A vingança do vigilante rodoviário
Mês a mês, por já 35 anos, nos encontramos para um chope. Colegas de escola, alguns desde o jardim de infância, amizades indeléveis que ficaram. Confiamos uns nos outros como velhos irmãos, nos solidarizamos nos apertos; nos respeitamos, somos assim.
O curioso nome da escola, Porto Seguro, talvez transmute nessa amizade e desejo de nos reunirmos, num ato de ancoragem segura, em local sem intempéries de fundo a garrar, como dizem os marujos.
O ancoradouro das nossas almas: as velhas e seguras amizades.
A cada reencontro histórias contadas com primor, as piadas bem apanhadas, as revoltas com os rumos políticos da nação, as brincadeiras e o prazer embalado por comida e algum chope, nos faz por momentos reviver infância e adolescência. Saudosismo necessário. Quem não necessita às vezes chamar aquele senhor sizudo, de meia idade e seus óculos meia-taça, de “panaca”, “veado” ou algo assim? E este, ao invés de levá-lo à corte para processá-lo por ofensas, responde no mesmo tom, brincando.
Bons encontros, valem a pena.
Com seu lado curioso. O ponto de reuniões normal, boteco caprichado de um dos colegas, está em reformas. Optamos este mês por restaurante diziam ser o melhor de comida teuto-brasileira nesta Paulicéia Desvairada. Fica em certo centro católico, obra do Pe. Kolping, que de educação-física à natação e dança, passa por ecologia, obras sociais, etc. O lugar é aprazível, um pouco quente e as flores de plástico são, com mil perdões, de matar. A comida era decente no passado e os preços razoáveis.
Os tempos mudaram. Dobraram os preços, a comida está horrenda e o meu adorado arenque com creme-de-leite eram vis sardinhas em salmoura malfeita, porém vendidas pelo preço do peixe nórdico. Vazio o local, se denomina algo como “Cozinha de Mestre”. Prometemos repensar novo encontro por lá.

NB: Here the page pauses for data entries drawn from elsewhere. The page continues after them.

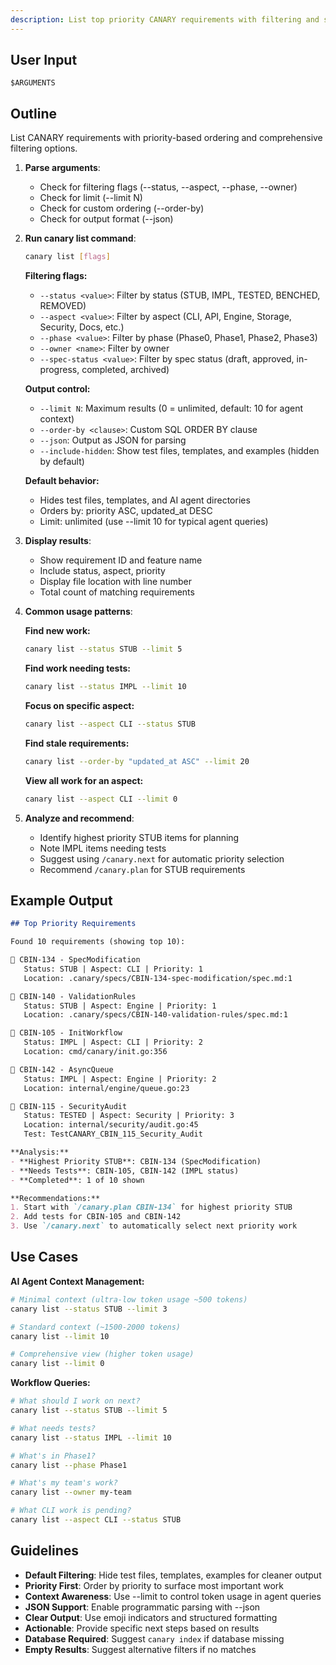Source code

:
 ```yaml
---
description: List top priority CANARY requirements with filtering and sorting
---
```


<!-- CANARY: REQ=CBIN-135; FEATURE="ListCmd"; ASPECT=Docs; STATUS=IMPL; OWNER=canary; UPDATED=2025-10-16 -->

## User Input

```text
$ARGUMENTS
```

## Outline

List CANARY requirements with priority-based ordering and comprehensive filtering options.

1. **Parse arguments**:
   - Check for filtering flags (--status, --aspect, --phase, --owner)
   - Check for limit (--limit N)
   - Check for custom ordering (--order-by)
   - Check for output format (--json)

2. **Run canary list command**:
   ```bash
   canary list [flags]
   ```

   **Filtering flags:**
   - `--status <value>`: Filter by status (STUB, IMPL, TESTED, BENCHED, REMOVED)
   - `--aspect <value>`: Filter by aspect (CLI, API, Engine, Storage, Security, Docs, etc.)
   - `--phase <value>`: Filter by phase (Phase0, Phase1, Phase2, Phase3)
   - `--owner <name>`: Filter by owner
   - `--spec-status <value>`: Filter by spec status (draft, approved, in-progress, completed, archived)

   **Output control:**
   - `--limit N`: Maximum results (0 = unlimited, default: 10 for agent context)
   - `--order-by <clause>`: Custom SQL ORDER BY clause
   - `--json`: Output as JSON for parsing
   - `--include-hidden`: Show test files, templates, and examples (hidden by default)

   **Default behavior:**
   - Hides test files, templates, and AI agent directories
   - Orders by: priority ASC, updated_at DESC
   - Limit: unlimited (use --limit 10 for typical agent queries)

3. **Display results**:
   - Show requirement ID and feature name
   - Include status, aspect, priority
   - Display file location with line number
   - Total count of matching requirements

4. **Common usage patterns**:

   **Find new work:**
   ```bash
   canary list --status STUB --limit 5
   ```

   **Find work needing tests:**
   ```bash
   canary list --status IMPL --limit 10
   ```

   **Focus on specific aspect:**
   ```bash
   canary list --aspect CLI --status STUB
   ```

   **Find stale requirements:**
   ```bash
   canary list --order-by "updated_at ASC" --limit 20
   ```

   **View all work for an aspect:**
   ```bash
   canary list --aspect CLI --limit 0
   ```

5. **Analyze and recommend**:
   - Identify highest priority STUB items for planning
   - Note IMPL items needing tests
   - Suggest using `/canary.next` for automatic priority selection
   - Recommend `/canary.plan` for STUB requirements

## Example Output

```markdown
## Top Priority Requirements

Found 10 requirements (showing top 10):

📌 CBIN-134 - SpecModification
   Status: STUB | Aspect: CLI | Priority: 1
   Location: .canary/specs/CBIN-134-spec-modification/spec.md:1

📌 CBIN-140 - ValidationRules
   Status: STUB | Aspect: Engine | Priority: 1
   Location: .canary/specs/CBIN-140-validation-rules/spec.md:1

📌 CBIN-105 - InitWorkflow
   Status: IMPL | Aspect: CLI | Priority: 2
   Location: cmd/canary/init.go:356

📌 CBIN-142 - AsyncQueue
   Status: IMPL | Aspect: Engine | Priority: 2
   Location: internal/engine/queue.go:23

📌 CBIN-115 - SecurityAudit
   Status: TESTED | Aspect: Security | Priority: 3
   Location: internal/security/audit.go:45
   Test: TestCANARY_CBIN_115_Security_Audit

**Analysis:**
- **Highest Priority STUB**: CBIN-134 (SpecModification)
- **Needs Tests**: CBIN-105, CBIN-142 (IMPL status)
- **Completed**: 1 of 10 shown

**Recommendations:**
1. Start with `/canary.plan CBIN-134` for highest priority STUB
2. Add tests for CBIN-105 and CBIN-142
3. Use `/canary.next` to automatically select next priority work
```

## Use Cases

**AI Agent Context Management:**
```bash
# Minimal context (ultra-low token usage ~500 tokens)
canary list --status STUB --limit 3

# Standard context (~1500-2000 tokens)
canary list --limit 10

# Comprehensive view (higher token usage)
canary list --limit 0
```

**Workflow Queries:**
```bash
# What should I work on next?
canary list --status STUB --limit 5

# What needs tests?
canary list --status IMPL --limit 10

# What's in Phase1?
canary list --phase Phase1

# What's my team's work?
canary list --owner my-team

# What CLI work is pending?
canary list --aspect CLI --status STUB
```

## Guidelines

- **Default Filtering**: Hide test files, templates, examples for cleaner output
- **Priority First**: Order by priority to surface most important work
- **Context Awareness**: Use --limit to control token usage in agent queries
- **JSON Support**: Enable programmatic parsing with --json
- **Clear Output**: Use emoji indicators and structured formatting
- **Actionable**: Provide specific next steps based on results
- **Database Required**: Suggest `canary index` if database missing
- **Empty Results**: Suggest alternative filters if no matches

Porém lembrei-me que o proprietário, e sua irmã, eram pessoas ligadas à nossa escola. Tinham nome de ferramentas, recordava, de fresar aços. O cavalheiro, professor ou administrador, era de certa rudeza com nós alunos.

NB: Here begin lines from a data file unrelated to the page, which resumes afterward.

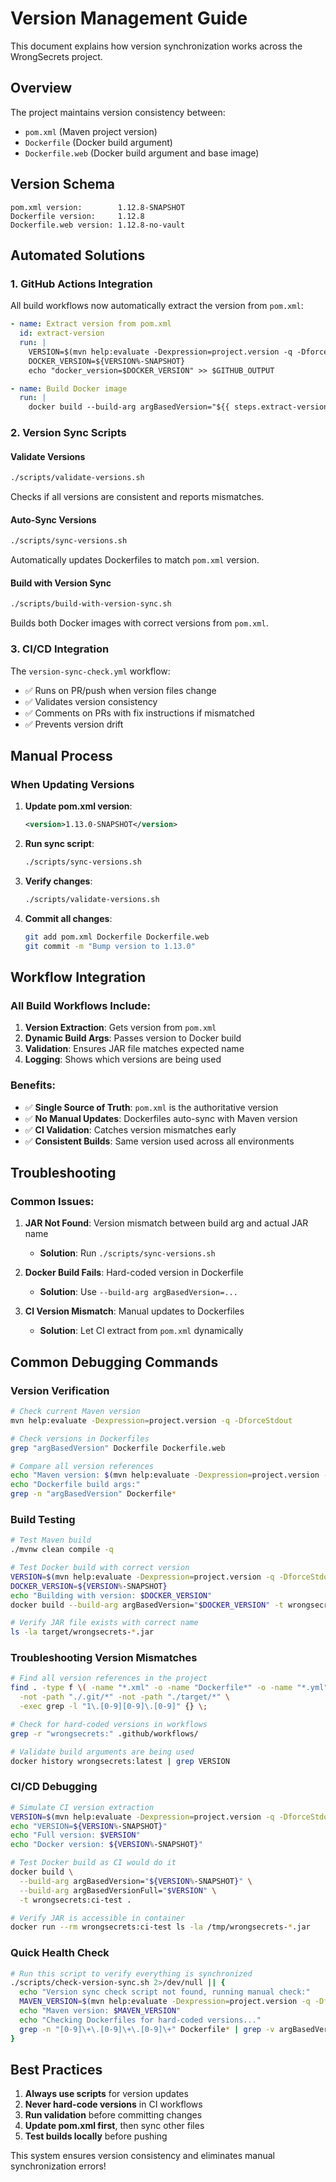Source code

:# Version Management Guide

This document explains how version synchronization works across the WrongSecrets project.

## Overview

The project maintains version consistency between:
- `pom.xml` (Maven project version)
- `Dockerfile` (Docker build argument)
- `Dockerfile.web` (Docker build argument and base image)

## Version Schema

```
pom.xml version:        1.12.8-SNAPSHOT
Dockerfile version:     1.12.8
Dockerfile.web version: 1.12.8-no-vault
```

## Automated Solutions

### 1. GitHub Actions Integration

All build workflows now automatically extract the version from `pom.xml`:

```yaml
- name: Extract version from pom.xml
  id: extract-version
  run: |
    VERSION=$(mvn help:evaluate -Dexpression=project.version -q -DforceStdout)
    DOCKER_VERSION=${VERSION%-SNAPSHOT}
    echo "docker_version=$DOCKER_VERSION" >> $GITHUB_OUTPUT

- name: Build Docker image
  run: |
    docker build --build-arg argBasedVersion="${{ steps.extract-version.outputs.docker_version }}" -t image .
```

### 2. Version Sync Scripts

#### Validate Versions
```bash
./scripts/validate-versions.sh
```
Checks if all versions are consistent and reports mismatches.

#### Auto-Sync Versions
```bash
./scripts/sync-versions.sh
```
Automatically updates Dockerfiles to match `pom.xml` version.

#### Build with Version Sync
```bash
./scripts/build-with-version-sync.sh
```
Builds both Docker images with correct versions from `pom.xml`.

### 3. CI/CD Integration

The `version-sync-check.yml` workflow:
- ✅ Runs on PR/push when version files change
- ✅ Validates version consistency
- ✅ Comments on PRs with fix instructions if mismatched
- ✅ Prevents version drift

## Manual Process

### When Updating Versions

1. **Update pom.xml version**:
   ```xml
   <version>1.13.0-SNAPSHOT</version>
   ```

2. **Run sync script**:
   ```bash
   ./scripts/sync-versions.sh
   ```

3. **Verify changes**:
   ```bash
   ./scripts/validate-versions.sh
   ```

4. **Commit all changes**:
   ```bash
   git add pom.xml Dockerfile Dockerfile.web
   git commit -m "Bump version to 1.13.0"
   ```

## Workflow Integration

### All Build Workflows Include:

1. **Version Extraction**: Gets version from `pom.xml`
2. **Dynamic Build Args**: Passes version to Docker build
3. **Validation**: Ensures JAR file matches expected name
4. **Logging**: Shows which versions are being used

### Benefits:

- ✅ **Single Source of Truth**: `pom.xml` is the authoritative version
- ✅ **No Manual Updates**: Dockerfiles auto-sync with Maven version
- ✅ **CI Validation**: Catches version mismatches early
- ✅ **Consistent Builds**: Same version used across all environments

## Troubleshooting

### Common Issues:

1. **JAR Not Found**: Version mismatch between build arg and actual JAR name
   - **Solution**: Run `./scripts/sync-versions.sh`

2. **Docker Build Fails**: Hard-coded version in Dockerfile
   - **Solution**: Use `--build-arg argBasedVersion=...`

3. **CI Version Mismatch**: Manual updates to Dockerfiles
   - **Solution**: Let CI extract from `pom.xml` dynamically

## Common Debugging Commands

### Version Verification

```bash
# Check current Maven version
mvn help:evaluate -Dexpression=project.version -q -DforceStdout

# Check versions in Dockerfiles
grep "argBasedVersion" Dockerfile Dockerfile.web

# Compare all version references
echo "Maven version: $(mvn help:evaluate -Dexpression=project.version -q -DforceStdout)"
echo "Dockerfile build args:"
grep -n "argBasedVersion" Dockerfile*
```

### Build Testing

```bash
# Test Maven build
./mvnw clean compile -q

# Test Docker build with correct version
VERSION=$(mvn help:evaluate -Dexpression=project.version -q -DforceStdout)
DOCKER_VERSION=${VERSION%-SNAPSHOT}
echo "Building with version: $DOCKER_VERSION"
docker build --build-arg argBasedVersion="$DOCKER_VERSION" -t wrongsecrets:test .

# Verify JAR file exists with correct name
ls -la target/wrongsecrets-*.jar
```

### Troubleshooting Version Mismatches

```bash
# Find all version references in the project
find . -type f \( -name "*.xml" -o -name "Dockerfile*" -o -name "*.yml" -o -name "*.yaml" \) \
  -not -path "./.git/*" -not -path "./target/*" \
  -exec grep -l "1\.[0-9][0-9]\.[0-9]" {} \;

# Check for hard-coded versions in workflows
grep -r "wrongsecrets:" .github/workflows/

# Validate build arguments are being used
docker history wrongsecrets:latest | grep VERSION
```

### CI/CD Debugging

```bash
# Simulate CI version extraction
VERSION=$(mvn help:evaluate -Dexpression=project.version -q -DforceStdout)
echo "VERSION=${VERSION%-SNAPSHOT}"
echo "Full version: $VERSION"
echo "Docker version: ${VERSION%-SNAPSHOT}"

# Test Docker build as CI would do it
docker build \
  --build-arg argBasedVersion="${VERSION%-SNAPSHOT}" \
  --build-arg argBasedVersionFull="$VERSION" \
  -t wrongsecrets:ci-test .

# Verify JAR is accessible in container
docker run --rm wrongsecrets:ci-test ls -la /tmp/wrongsecrets-*.jar
```

### Quick Health Check

```bash
# Run this script to verify everything is synchronized
./scripts/check-version-sync.sh 2>/dev/null || {
  echo "Version sync check script not found, running manual check:"
  MAVEN_VERSION=$(mvn help:evaluate -Dexpression=project.version -q -DforceStdout)
  echo "Maven version: $MAVEN_VERSION"
  echo "Checking Dockerfiles for hard-coded versions..."
  grep -n "[0-9]\+\.[0-9]\+\.[0-9]\+" Dockerfile* | grep -v argBasedVersion || echo "No hard-coded versions found ✓"
}
```

## Best Practices

1. **Always use scripts** for version updates
2. **Never hard-code versions** in CI workflows
3. **Run validation** before committing changes
4. **Update pom.xml first**, then sync other files
5. **Test builds locally** before pushing

This system ensures version consistency and eliminates manual synchronization errors!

Ontem o vi, velhinho, debruçado sobre o caixa do restaurante, contabilizando os rendimentos do dia, quando de estalo lembrei-me de seu apelido: “Vigilante Rodoviário”. Nos intervalos das aulas percorria o colégio na Praça Roosevelt e policiava, com puxões de orelha, os “infratores”. Sua especial preocupação era os alunos do colegial, liberados a sair os do último ano para o lanche externo, às vezes seguiam acompanhados por espertos dos outros anos inferiores e na filtragem desse senhor, havia sempre a pergunta: de-que-ano-é?
Os engraçadinhos fechavam o indicador e o polegar em círculo e os três dedos restantes apresentavam como “terceiro científico”, Sr. Ferramenta. Gesto obsceno, hoje meio em desuso. Todavia o tal Vigilante tinha que aceitar a indicação, não havia “documentos” comprobatórios.
Pelo visto jamais se esqueceu das ofensas e talvez ontem, ao nos ver por lá, resolveu vingar-se tardiamente. Chope caro e comida cara, bem ruim.
Portanto cuidado com os gestos, mesmo 35 anos após pode haver retaliações.